> _Task brief_
The answer must consist of each line below that contains the word "your", copied in full.
Given data: Begin
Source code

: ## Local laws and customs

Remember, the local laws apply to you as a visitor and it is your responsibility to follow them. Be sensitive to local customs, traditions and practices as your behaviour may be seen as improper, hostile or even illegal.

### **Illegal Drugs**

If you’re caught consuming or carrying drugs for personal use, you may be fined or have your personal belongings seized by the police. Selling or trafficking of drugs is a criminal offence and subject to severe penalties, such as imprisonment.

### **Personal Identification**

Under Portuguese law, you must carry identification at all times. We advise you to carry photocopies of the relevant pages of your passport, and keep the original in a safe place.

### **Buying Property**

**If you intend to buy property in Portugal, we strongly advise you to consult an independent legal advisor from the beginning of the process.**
Given data: End
Given data: Begin
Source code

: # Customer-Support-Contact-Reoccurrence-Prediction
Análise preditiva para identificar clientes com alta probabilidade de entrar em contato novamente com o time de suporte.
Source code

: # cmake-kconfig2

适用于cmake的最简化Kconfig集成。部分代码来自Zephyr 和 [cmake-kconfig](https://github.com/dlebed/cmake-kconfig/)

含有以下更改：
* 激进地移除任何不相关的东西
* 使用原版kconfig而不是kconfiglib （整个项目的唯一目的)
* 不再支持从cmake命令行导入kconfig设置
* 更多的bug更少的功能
Given data: End
> _Result for this task_
Remember, the local laws apply to you as a visitor and it is your responsibility to follow them. Be sensitive to local customs, traditions and practices as your behaviour may be seen as improper, hostile or even illegal.
If you’re caught consuming or carrying drugs for personal use, you may be fined or have your personal belongings seized by the police. Selling or trafficking of drugs is a criminal offence and subject to severe penalties, such as imprisonment.
Under Portuguese law, you must carry identification at all times. We advise you to carry photocopies of the relevant pages of your passport, and keep the original in a safe place.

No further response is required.